What is expected:
Copy each line containing the word "notes" from the records that follow, please.

[Dataset entries]
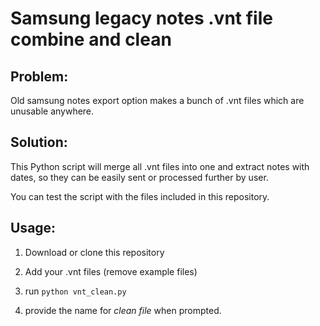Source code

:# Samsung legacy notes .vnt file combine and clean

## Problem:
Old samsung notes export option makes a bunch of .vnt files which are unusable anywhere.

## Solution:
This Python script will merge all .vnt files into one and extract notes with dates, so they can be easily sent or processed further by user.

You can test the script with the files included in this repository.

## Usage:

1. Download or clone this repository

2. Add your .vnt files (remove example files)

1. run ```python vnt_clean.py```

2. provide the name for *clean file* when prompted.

Final answer:
:# Samsung legacy notes .vnt file combine and clean
Old samsung notes export option makes a bunch of .vnt files which are unusable anywhere.
This Python script will merge all .vnt files into one and extract notes with dates, so they can be easily sent or processed further by user.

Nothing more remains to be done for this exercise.